◆ Provided records ◆
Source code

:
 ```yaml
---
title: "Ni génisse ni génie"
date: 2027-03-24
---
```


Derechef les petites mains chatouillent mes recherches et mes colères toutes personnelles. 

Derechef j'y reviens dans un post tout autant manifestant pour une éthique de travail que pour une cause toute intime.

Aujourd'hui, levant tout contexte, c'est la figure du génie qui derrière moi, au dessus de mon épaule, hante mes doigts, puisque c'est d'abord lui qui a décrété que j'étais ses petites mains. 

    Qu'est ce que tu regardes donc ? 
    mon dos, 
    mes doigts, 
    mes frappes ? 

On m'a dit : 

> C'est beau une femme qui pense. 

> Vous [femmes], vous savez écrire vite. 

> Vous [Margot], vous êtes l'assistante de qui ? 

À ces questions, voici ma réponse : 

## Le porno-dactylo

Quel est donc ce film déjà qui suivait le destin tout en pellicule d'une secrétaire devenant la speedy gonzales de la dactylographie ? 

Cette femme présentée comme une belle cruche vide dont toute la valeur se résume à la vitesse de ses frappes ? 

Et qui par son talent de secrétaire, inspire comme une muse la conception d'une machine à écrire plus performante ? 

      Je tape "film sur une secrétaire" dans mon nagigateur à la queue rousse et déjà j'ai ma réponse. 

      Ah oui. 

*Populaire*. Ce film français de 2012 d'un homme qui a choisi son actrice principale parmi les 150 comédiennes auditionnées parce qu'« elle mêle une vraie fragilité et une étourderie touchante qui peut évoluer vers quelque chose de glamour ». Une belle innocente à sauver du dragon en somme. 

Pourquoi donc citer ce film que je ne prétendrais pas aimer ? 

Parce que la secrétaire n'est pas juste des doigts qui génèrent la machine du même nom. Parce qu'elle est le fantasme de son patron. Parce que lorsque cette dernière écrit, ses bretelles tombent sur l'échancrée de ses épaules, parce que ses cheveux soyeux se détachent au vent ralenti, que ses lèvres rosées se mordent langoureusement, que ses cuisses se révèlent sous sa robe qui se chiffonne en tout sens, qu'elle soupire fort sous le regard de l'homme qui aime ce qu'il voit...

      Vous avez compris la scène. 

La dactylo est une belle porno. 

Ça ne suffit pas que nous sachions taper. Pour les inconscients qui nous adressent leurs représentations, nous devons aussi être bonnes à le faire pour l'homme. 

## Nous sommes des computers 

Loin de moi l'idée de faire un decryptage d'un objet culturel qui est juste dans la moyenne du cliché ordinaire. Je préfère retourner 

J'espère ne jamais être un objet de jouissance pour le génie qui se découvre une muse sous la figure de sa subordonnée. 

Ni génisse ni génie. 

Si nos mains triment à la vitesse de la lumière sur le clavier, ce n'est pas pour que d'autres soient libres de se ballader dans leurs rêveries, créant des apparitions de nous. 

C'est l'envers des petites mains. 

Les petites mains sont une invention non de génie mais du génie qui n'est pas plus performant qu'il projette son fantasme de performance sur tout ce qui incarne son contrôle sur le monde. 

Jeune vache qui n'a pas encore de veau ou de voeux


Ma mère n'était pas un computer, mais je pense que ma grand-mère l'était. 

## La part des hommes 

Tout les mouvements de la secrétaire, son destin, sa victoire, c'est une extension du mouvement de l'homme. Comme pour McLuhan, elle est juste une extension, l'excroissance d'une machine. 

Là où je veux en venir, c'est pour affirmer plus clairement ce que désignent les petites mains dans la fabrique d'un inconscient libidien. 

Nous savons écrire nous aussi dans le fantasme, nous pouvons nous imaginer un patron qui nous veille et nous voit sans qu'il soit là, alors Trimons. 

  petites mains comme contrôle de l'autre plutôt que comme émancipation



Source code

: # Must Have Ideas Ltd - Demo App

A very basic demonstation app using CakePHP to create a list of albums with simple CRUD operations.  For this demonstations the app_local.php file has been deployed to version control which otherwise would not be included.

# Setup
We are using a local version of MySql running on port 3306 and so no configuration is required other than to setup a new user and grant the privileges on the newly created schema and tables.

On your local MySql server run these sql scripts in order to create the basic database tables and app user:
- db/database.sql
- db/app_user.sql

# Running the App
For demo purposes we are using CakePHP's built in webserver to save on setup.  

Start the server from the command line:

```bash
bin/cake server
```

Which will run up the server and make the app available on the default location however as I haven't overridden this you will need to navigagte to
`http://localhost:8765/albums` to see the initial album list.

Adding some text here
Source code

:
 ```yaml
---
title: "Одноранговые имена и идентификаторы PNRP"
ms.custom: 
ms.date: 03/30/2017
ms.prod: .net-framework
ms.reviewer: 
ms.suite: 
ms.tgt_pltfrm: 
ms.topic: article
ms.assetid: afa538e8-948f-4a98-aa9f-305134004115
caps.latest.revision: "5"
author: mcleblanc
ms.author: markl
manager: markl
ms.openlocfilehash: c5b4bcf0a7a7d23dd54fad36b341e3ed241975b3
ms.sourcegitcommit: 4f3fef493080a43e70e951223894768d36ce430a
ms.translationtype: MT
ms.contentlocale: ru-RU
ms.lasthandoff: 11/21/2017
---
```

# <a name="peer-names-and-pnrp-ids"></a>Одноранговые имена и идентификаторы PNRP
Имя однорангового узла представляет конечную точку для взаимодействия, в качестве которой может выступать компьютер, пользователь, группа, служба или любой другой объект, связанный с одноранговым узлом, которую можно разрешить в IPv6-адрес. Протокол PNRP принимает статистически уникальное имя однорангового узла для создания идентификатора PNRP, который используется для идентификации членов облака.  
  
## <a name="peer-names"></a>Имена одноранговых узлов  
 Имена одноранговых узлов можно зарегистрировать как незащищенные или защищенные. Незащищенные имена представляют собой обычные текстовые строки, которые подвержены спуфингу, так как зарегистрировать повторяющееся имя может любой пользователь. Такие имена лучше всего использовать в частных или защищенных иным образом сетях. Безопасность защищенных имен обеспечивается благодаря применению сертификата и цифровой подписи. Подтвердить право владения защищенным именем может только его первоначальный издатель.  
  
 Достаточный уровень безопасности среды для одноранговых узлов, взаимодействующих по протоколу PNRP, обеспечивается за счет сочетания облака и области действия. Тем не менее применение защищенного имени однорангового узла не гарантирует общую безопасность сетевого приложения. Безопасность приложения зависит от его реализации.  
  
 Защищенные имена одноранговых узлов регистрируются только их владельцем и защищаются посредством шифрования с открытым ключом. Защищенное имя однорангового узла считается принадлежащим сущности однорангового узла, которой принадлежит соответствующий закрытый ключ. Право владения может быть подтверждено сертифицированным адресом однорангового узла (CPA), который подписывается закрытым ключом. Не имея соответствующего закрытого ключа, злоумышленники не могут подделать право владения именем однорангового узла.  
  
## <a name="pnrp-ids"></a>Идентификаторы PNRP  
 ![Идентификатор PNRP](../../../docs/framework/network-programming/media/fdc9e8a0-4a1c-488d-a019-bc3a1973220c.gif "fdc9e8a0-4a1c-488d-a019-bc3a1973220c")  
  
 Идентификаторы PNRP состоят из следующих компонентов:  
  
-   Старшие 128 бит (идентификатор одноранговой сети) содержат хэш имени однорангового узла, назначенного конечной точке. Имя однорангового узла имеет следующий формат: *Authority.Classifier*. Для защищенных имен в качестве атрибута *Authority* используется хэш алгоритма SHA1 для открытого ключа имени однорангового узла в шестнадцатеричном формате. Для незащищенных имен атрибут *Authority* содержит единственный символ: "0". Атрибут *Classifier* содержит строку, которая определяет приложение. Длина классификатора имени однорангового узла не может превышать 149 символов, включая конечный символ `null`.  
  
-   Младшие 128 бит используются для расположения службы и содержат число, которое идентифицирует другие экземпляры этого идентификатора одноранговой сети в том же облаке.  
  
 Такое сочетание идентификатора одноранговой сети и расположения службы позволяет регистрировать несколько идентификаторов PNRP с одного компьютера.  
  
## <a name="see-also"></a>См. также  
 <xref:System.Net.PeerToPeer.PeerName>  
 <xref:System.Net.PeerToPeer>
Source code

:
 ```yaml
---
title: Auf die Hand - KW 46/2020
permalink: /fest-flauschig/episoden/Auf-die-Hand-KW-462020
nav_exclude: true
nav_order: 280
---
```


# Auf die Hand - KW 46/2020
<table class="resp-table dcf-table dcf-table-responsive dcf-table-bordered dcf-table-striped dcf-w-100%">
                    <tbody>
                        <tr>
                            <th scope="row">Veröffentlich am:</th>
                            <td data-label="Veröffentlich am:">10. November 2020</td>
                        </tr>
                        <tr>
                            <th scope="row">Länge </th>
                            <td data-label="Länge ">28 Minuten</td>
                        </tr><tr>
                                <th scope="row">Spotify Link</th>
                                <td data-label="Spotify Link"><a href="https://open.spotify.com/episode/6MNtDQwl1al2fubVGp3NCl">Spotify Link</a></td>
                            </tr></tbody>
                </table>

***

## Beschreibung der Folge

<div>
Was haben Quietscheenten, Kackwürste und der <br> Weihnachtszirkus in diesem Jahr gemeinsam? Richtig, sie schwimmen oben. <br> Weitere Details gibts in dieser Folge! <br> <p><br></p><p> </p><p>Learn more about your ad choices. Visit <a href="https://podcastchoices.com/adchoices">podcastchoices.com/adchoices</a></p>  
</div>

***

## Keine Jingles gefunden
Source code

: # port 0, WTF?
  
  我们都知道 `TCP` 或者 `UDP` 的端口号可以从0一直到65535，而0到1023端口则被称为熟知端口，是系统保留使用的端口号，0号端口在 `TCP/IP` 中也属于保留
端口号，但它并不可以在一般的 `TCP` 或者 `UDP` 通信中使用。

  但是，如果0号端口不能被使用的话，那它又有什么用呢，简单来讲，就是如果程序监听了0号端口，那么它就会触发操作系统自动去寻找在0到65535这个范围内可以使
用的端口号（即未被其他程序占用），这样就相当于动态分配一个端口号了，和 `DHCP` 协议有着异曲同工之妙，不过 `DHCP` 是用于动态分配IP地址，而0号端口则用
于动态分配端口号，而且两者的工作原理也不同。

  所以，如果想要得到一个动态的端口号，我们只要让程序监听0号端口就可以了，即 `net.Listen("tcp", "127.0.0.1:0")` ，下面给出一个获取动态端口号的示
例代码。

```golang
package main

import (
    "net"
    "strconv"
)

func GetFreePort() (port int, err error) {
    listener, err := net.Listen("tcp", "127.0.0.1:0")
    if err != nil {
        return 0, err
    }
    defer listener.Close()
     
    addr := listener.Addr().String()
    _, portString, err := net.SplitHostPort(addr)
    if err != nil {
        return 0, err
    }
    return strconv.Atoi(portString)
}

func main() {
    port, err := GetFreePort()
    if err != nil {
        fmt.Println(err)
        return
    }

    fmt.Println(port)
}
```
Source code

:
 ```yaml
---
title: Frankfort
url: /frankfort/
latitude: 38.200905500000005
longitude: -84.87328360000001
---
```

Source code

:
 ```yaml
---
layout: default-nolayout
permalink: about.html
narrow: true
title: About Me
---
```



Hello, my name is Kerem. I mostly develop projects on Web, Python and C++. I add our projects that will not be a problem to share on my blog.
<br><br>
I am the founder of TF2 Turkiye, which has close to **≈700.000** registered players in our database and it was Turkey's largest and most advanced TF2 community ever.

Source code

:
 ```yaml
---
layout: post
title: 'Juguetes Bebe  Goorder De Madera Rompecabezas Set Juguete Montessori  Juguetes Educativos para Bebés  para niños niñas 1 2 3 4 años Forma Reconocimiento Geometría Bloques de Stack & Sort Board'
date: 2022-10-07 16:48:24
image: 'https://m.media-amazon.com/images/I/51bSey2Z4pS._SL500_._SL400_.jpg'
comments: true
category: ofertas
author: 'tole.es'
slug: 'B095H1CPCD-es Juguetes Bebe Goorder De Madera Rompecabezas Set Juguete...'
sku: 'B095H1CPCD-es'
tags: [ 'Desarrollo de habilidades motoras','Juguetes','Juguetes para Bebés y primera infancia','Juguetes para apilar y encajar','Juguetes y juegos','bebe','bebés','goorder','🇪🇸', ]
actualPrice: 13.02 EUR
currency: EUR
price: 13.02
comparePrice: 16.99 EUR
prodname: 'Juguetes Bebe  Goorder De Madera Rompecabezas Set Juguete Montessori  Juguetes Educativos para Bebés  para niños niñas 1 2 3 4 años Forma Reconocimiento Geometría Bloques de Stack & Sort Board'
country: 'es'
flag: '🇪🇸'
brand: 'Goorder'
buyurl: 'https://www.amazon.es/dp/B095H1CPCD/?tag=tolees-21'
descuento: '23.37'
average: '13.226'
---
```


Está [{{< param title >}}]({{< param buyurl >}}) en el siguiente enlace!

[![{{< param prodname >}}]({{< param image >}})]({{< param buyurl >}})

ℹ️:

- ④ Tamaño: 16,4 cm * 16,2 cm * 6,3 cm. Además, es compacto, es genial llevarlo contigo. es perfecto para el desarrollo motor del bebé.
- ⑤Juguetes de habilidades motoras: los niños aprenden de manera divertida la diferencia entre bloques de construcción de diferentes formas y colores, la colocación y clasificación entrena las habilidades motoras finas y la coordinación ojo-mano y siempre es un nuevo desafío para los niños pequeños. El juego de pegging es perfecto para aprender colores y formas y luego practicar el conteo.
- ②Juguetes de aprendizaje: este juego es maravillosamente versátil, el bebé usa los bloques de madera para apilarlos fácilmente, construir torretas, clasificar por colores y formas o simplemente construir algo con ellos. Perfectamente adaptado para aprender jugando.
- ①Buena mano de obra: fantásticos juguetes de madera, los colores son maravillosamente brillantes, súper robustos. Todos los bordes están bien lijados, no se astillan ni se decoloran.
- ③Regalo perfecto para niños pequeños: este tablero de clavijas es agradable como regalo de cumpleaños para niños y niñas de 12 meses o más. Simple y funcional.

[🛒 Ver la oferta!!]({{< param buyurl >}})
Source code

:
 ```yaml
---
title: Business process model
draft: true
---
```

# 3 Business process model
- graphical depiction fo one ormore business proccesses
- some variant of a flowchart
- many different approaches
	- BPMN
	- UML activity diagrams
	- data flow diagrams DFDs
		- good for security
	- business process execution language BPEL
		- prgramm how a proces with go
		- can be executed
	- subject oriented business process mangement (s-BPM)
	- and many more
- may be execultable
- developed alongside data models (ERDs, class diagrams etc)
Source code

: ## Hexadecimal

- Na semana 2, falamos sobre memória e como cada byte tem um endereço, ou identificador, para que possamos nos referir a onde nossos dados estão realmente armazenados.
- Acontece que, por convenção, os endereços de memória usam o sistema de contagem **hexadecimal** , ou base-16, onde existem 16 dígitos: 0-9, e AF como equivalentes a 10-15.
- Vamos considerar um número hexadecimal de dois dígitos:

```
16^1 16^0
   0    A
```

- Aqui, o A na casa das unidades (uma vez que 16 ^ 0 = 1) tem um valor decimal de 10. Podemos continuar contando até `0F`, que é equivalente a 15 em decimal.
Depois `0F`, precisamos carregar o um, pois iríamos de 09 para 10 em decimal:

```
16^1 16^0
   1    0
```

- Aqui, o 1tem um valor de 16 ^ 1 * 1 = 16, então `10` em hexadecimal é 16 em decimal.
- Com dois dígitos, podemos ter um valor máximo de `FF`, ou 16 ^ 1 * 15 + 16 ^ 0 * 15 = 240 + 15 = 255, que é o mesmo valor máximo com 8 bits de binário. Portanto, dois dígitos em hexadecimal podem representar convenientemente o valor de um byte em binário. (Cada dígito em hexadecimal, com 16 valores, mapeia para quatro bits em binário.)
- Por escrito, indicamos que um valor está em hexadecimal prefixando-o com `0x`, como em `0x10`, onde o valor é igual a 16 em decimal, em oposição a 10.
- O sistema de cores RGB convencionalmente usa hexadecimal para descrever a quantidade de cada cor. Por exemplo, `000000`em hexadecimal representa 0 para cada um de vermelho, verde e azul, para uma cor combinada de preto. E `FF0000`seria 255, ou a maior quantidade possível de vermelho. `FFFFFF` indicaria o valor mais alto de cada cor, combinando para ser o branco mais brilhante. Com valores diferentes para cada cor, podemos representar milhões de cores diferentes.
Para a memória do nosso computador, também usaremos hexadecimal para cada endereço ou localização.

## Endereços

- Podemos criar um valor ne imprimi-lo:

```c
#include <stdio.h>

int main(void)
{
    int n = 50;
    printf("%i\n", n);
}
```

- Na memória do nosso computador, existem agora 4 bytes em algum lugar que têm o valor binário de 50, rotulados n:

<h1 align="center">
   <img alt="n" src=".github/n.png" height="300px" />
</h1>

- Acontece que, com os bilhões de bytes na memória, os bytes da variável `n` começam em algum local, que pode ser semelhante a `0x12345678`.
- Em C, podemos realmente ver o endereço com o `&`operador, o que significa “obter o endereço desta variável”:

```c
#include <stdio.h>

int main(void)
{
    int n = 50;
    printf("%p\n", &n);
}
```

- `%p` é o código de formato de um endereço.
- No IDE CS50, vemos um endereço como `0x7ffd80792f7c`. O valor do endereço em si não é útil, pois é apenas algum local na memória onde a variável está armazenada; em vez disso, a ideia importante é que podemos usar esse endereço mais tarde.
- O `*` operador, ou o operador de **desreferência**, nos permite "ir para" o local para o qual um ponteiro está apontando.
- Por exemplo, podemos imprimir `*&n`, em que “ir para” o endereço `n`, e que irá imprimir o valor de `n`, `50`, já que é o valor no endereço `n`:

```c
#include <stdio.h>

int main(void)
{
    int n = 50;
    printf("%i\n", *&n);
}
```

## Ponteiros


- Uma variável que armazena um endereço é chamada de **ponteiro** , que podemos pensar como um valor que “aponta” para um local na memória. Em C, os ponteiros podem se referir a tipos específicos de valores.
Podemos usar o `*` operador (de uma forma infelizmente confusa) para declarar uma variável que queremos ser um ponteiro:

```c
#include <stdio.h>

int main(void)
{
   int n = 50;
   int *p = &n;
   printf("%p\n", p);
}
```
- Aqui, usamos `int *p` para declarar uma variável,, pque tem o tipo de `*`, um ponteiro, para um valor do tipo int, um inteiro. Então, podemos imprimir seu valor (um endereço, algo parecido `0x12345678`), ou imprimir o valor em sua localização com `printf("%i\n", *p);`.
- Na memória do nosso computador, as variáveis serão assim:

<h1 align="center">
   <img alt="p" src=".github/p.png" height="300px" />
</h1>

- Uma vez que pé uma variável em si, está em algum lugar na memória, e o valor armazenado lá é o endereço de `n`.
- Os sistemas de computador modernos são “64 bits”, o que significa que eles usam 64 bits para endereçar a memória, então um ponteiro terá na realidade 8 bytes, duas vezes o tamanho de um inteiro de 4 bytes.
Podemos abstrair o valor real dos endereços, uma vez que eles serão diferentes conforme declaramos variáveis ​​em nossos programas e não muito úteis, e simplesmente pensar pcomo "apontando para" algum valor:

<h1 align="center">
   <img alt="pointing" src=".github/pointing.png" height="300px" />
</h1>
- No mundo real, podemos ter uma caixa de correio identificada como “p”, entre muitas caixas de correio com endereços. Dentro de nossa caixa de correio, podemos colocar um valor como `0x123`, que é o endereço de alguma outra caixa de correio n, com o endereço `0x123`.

◆ What is expected ◆
Please copy exactly the lines from the first line of the records above through the line containing "Et qui par son", including both, and nothing more.

◆ Answer box ◆
Source code

:
 ```yaml
---
title: "Ni génisse ni génie"
date: 2027-03-24
---
```


Derechef les petites mains chatouillent mes recherches et mes colères toutes personnelles. 

Derechef j'y reviens dans un post tout autant manifestant pour une éthique de travail que pour une cause toute intime.

Aujourd'hui, levant tout contexte, c'est la figure du génie qui derrière moi, au dessus de mon épaule, hante mes doigts, puisque c'est d'abord lui qui a décrété que j'étais ses petites mains. 

    Qu'est ce que tu regardes donc ? 
    mon dos, 
    mes doigts, 
    mes frappes ? 

On m'a dit : 

> C'est beau une femme qui pense. 

> Vous [femmes], vous savez écrire vite. 

> Vous [Margot], vous êtes l'assistante de qui ? 

À ces questions, voici ma réponse : 

## Le porno-dactylo

Quel est donc ce film déjà qui suivait le destin tout en pellicule d'une secrétaire devenant la speedy gonzales de la dactylographie ? 

Cette femme présentée comme une belle cruche vide dont toute la valeur se résume à la vitesse de ses frappes ? 

Et qui par son talent de secrétaire, inspire comme une muse la conception d'une machine à écrire plus performante ? 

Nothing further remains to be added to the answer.